La risposta è sì.
Se hai un corpo e hai disposizione un tappetino (o anche un solo tappeto o un asciugamano), puoi praticare lo yoga.
Lo yoga, infatti, non ti impedisce di avvicinarti alle posizioni anche se non conosci l’ashtanga.
Lo sapevi però che le asana, ovvero le posizioni di yoga, rappresentano solo una piccola parte del percorso che bisognerebbe intraprendere per raggiungere il Samadhi?
Non sai cos’è il Samadhi?
Partiamo con ordine.
Ti sei mai chiesto cosa vuol dire YOGA?
Il termine YOGA deriva da Yug (in sanscrito) e vuol dire UNIONE.
Unione tra mente e corpo.
Patanjali, tra l’800 e il 300 a.C. ha scritto uno dei testi più importanti dello Yoga classico, che comprende 195 aforismi (sutra): brevi e densi di significato.
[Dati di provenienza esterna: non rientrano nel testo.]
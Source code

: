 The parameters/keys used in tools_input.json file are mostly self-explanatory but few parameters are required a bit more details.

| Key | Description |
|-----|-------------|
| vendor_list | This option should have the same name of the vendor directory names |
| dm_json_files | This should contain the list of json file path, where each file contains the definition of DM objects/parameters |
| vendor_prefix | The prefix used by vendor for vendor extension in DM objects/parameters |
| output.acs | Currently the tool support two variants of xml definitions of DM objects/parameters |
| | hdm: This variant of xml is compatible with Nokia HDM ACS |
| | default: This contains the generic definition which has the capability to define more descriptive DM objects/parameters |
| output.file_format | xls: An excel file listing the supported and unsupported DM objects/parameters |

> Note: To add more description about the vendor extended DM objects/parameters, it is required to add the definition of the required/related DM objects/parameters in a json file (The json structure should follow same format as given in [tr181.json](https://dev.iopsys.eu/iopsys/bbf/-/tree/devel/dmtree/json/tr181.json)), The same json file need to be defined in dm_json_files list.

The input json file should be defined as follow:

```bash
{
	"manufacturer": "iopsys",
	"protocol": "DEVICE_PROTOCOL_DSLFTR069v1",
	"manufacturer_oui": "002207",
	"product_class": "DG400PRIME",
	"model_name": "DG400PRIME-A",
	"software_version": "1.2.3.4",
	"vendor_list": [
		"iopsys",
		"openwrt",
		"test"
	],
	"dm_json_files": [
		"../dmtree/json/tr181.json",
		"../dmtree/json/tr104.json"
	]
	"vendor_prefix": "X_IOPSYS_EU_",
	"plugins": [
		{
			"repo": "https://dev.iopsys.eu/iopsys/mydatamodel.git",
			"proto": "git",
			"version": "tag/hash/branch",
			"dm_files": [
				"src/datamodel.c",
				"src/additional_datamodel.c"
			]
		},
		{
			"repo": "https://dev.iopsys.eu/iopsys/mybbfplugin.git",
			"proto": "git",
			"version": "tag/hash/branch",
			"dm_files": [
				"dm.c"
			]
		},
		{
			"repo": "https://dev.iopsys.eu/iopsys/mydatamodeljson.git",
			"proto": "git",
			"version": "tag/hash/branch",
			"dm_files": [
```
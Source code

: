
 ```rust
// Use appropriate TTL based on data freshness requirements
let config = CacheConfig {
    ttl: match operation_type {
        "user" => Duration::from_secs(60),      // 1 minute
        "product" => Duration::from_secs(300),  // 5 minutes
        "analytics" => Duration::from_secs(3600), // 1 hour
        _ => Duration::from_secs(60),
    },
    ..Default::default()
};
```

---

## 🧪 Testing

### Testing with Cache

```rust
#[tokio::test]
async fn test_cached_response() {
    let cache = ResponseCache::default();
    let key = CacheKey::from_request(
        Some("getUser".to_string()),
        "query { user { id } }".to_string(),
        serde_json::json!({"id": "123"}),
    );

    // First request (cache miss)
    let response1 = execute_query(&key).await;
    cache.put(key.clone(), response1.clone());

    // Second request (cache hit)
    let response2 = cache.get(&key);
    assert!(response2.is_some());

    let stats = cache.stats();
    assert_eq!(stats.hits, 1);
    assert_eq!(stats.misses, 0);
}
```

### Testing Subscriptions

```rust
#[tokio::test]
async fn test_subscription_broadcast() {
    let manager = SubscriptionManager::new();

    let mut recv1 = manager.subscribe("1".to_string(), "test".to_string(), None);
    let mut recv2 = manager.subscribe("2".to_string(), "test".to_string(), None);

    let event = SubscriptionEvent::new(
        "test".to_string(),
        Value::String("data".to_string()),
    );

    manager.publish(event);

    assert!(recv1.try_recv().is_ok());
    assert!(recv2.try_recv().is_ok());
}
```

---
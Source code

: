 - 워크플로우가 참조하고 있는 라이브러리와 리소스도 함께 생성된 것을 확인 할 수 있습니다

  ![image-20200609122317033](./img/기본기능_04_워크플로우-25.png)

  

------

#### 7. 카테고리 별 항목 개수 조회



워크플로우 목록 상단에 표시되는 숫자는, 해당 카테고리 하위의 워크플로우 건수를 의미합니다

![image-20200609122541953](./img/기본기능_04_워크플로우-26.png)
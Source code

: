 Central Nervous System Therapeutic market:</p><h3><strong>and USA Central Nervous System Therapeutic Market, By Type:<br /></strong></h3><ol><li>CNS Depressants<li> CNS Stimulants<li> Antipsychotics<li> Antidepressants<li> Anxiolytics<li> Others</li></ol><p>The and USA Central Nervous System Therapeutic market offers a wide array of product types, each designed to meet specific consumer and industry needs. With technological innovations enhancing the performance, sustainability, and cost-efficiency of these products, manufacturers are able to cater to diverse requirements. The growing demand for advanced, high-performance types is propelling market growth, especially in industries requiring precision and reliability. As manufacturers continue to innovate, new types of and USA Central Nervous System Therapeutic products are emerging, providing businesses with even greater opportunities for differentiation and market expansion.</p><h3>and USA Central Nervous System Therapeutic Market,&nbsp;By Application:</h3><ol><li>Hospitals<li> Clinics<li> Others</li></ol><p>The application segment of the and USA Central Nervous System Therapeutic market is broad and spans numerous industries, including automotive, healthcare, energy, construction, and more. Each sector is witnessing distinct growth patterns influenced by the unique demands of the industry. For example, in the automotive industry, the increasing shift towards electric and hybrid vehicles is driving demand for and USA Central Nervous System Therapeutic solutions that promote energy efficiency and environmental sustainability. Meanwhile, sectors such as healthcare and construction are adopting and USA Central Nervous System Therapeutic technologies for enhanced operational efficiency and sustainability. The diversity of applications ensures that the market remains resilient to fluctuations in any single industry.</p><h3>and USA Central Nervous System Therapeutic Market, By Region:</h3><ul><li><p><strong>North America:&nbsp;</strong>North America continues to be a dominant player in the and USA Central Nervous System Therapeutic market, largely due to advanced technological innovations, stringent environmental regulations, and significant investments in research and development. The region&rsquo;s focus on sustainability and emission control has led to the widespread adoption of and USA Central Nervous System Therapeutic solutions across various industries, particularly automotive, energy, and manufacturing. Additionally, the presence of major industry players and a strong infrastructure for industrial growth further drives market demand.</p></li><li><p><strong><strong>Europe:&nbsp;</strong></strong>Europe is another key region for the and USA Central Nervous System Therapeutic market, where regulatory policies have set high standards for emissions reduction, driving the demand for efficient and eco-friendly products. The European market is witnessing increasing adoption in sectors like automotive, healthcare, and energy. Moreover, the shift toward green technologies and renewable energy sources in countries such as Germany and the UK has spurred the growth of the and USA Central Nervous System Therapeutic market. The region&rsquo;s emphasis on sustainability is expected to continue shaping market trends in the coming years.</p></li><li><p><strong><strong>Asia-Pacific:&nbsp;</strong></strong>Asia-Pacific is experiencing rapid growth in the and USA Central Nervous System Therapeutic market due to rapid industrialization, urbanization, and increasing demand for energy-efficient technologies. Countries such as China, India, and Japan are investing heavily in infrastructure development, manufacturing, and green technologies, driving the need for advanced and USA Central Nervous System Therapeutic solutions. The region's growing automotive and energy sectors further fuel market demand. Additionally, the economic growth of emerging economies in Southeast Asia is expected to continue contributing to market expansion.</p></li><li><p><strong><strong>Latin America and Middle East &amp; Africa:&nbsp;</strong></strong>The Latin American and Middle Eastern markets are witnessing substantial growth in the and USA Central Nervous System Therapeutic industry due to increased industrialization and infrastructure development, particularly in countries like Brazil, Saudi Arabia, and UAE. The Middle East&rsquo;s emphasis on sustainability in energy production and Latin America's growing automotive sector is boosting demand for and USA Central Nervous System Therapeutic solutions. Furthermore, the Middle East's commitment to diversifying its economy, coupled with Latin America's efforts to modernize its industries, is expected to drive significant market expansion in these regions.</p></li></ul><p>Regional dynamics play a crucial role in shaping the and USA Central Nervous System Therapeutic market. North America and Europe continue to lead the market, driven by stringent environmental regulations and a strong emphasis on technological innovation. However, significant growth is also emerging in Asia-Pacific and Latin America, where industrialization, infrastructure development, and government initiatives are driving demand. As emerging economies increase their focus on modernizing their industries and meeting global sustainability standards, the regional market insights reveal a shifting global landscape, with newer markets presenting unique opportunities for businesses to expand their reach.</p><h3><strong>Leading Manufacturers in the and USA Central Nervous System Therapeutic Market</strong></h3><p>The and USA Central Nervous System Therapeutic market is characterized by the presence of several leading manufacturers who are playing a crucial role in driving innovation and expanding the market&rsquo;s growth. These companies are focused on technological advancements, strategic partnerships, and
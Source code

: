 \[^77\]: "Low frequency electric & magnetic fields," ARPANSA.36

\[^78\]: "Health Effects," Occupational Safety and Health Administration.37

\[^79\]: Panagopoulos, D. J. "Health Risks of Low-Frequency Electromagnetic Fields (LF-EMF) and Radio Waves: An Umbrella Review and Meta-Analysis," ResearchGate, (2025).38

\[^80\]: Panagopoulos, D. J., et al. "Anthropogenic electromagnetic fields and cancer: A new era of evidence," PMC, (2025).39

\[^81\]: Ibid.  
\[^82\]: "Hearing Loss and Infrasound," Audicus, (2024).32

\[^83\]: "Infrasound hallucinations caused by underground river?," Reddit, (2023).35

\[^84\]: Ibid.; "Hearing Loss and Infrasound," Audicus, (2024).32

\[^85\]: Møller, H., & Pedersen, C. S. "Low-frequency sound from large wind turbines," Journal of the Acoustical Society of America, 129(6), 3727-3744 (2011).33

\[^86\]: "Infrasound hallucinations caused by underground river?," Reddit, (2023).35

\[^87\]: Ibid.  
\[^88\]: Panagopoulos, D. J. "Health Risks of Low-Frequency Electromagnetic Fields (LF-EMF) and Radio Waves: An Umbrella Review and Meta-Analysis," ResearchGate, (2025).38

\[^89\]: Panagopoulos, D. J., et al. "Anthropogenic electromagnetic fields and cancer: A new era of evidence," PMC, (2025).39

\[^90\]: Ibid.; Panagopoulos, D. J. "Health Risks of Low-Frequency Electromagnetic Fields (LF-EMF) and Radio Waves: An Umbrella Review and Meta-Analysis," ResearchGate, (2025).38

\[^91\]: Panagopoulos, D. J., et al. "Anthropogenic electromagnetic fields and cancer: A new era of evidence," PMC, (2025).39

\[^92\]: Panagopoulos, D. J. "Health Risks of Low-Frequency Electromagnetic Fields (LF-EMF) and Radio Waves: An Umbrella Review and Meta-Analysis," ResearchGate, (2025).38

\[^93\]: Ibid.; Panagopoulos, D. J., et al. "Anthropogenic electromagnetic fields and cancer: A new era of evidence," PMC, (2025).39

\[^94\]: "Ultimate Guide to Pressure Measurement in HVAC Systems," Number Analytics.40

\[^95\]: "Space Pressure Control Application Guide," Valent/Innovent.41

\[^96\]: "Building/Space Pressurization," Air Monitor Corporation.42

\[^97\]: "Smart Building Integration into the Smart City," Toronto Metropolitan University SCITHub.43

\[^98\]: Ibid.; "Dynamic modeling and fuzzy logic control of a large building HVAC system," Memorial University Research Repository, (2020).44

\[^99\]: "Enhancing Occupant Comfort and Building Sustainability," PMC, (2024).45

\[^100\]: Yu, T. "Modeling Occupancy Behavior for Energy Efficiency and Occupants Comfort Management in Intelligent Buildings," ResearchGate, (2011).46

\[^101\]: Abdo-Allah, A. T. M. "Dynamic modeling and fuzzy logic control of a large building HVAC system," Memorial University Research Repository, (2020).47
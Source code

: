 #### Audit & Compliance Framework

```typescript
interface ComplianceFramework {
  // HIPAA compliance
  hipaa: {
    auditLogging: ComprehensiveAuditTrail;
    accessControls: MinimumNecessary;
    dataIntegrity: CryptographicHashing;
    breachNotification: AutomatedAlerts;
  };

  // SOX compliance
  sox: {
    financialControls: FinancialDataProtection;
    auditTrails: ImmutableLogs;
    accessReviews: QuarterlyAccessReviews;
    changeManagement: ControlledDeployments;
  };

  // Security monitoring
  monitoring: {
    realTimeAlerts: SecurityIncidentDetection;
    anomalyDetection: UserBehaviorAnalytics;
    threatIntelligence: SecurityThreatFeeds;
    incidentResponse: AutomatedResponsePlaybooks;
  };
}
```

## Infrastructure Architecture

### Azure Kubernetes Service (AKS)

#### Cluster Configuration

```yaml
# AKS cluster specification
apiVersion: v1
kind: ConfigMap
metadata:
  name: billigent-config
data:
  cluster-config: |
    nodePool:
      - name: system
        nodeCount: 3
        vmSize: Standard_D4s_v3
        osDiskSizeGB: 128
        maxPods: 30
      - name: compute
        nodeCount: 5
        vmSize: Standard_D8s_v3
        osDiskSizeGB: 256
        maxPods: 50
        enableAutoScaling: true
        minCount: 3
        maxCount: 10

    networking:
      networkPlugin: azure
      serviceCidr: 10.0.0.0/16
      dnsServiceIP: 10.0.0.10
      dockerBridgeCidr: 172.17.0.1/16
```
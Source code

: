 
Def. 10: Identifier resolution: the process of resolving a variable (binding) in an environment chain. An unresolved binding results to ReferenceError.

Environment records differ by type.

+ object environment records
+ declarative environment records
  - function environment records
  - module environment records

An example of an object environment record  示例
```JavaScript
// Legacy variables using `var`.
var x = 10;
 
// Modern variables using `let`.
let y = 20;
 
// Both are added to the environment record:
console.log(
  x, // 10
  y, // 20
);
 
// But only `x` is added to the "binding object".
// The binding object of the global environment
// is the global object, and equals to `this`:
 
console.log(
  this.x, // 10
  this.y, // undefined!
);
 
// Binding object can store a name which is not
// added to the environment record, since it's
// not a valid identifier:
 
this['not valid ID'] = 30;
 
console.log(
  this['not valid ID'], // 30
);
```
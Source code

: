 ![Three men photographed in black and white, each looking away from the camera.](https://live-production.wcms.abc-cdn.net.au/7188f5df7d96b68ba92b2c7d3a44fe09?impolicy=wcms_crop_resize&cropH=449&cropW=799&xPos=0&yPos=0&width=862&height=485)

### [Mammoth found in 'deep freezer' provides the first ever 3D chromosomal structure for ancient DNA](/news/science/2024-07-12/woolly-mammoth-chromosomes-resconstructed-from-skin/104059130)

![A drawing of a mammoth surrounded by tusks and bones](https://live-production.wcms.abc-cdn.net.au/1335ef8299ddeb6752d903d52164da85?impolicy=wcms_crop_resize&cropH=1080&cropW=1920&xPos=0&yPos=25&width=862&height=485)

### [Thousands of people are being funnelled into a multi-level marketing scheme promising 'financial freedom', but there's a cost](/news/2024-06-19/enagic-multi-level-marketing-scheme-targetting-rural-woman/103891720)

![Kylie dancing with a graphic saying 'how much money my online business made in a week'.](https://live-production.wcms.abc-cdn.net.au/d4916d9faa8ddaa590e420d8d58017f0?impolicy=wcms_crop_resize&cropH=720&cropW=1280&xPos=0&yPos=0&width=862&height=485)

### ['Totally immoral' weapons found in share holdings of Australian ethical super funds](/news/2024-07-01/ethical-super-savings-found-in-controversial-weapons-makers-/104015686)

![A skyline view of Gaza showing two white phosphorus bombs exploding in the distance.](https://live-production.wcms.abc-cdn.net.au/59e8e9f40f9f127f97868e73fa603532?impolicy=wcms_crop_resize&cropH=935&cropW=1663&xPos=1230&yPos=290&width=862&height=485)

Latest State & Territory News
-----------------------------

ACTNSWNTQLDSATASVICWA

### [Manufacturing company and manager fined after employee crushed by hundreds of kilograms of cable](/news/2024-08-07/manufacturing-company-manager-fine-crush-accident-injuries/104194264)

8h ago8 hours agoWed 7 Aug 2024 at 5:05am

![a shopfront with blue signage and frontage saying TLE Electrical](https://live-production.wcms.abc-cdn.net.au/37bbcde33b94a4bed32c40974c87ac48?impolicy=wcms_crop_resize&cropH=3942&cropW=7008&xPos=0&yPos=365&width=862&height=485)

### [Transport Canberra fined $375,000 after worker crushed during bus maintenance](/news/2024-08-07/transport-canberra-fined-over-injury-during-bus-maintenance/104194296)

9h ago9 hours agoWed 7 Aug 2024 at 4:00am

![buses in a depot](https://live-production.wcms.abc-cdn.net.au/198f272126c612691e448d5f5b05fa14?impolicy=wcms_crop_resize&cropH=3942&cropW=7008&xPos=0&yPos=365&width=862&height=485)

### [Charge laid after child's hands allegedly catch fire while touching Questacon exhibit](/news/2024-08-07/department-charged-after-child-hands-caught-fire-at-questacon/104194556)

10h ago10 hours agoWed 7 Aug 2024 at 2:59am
Nei suoi aforismi, Patanjali sostiene che bisogna intraprendere un vero percorso per avere esperienze dello stato di Samadhi, la temporanea consapevolezza di Unione.
La parte dedicata alla spiegazione di questo percorso viene chiamata Ashtanga ( da ash otto e anga braccia/rami) oppure ottuplice sentiero.
In breve. questi otto rami o stadi sono:
1- YAMA, regole di condotta morale verso il mondo esterno
2- NIYAMA, osservanze da seguire per rafforzare il rapporto con il proprio io interiore
3- ASANA, posizioni di yoga atte a preparare il corpo allo stato meditativo
4- PRANAYAMA, tecniche di respiro per ottenere una mente più limpida e calma
5- PRATYAHARA, ritiro dei sensi
6- DHARANA, concentrazione
7-DYHANA, meditazione
8- SAMADHI, illuminazione, stato di grazia
Si può pensare che l’ordine non sia casuale e che gli stadi presuppongano un percorso per portare il praticante allo stadio di Samadhi.
Secondo questa concezione, Yama e Niyama sarebbero i primi stadi perché rappresenterebbero la base da cui partire per intraprendere il percorso verso l’illuminazione.
Le Asana seguirebbero immediatamente Yama e Niyama perché attraverso di esse il praticante può prepararsi fisicamente per il pranayama e la meditazione.
Dopo aver acquisito il controllo sul Prana, si proseguirebbe con il ritiro dei sensi (Pratyahara), con la concentrazione (Dharana) ed infine con la meditazione (Dhyana).
L’ultima fase sarebbe costituita dal passaggio dalla meditazione al Samadhi, o fusione nel Divino, stato di estasi divina.
Tuttavia, questa interpretazione non spiegherebbe l’interconnessione tra i “rami”. Ad esempio, le asana possono essere associate a particolari tecniche di respirazione.
YAMA
Yama deriva dal sanscrito yam che vuol dire “controllare” e indica i principi da seguire inerenti il comportamento e la condotta morale dell’individuo.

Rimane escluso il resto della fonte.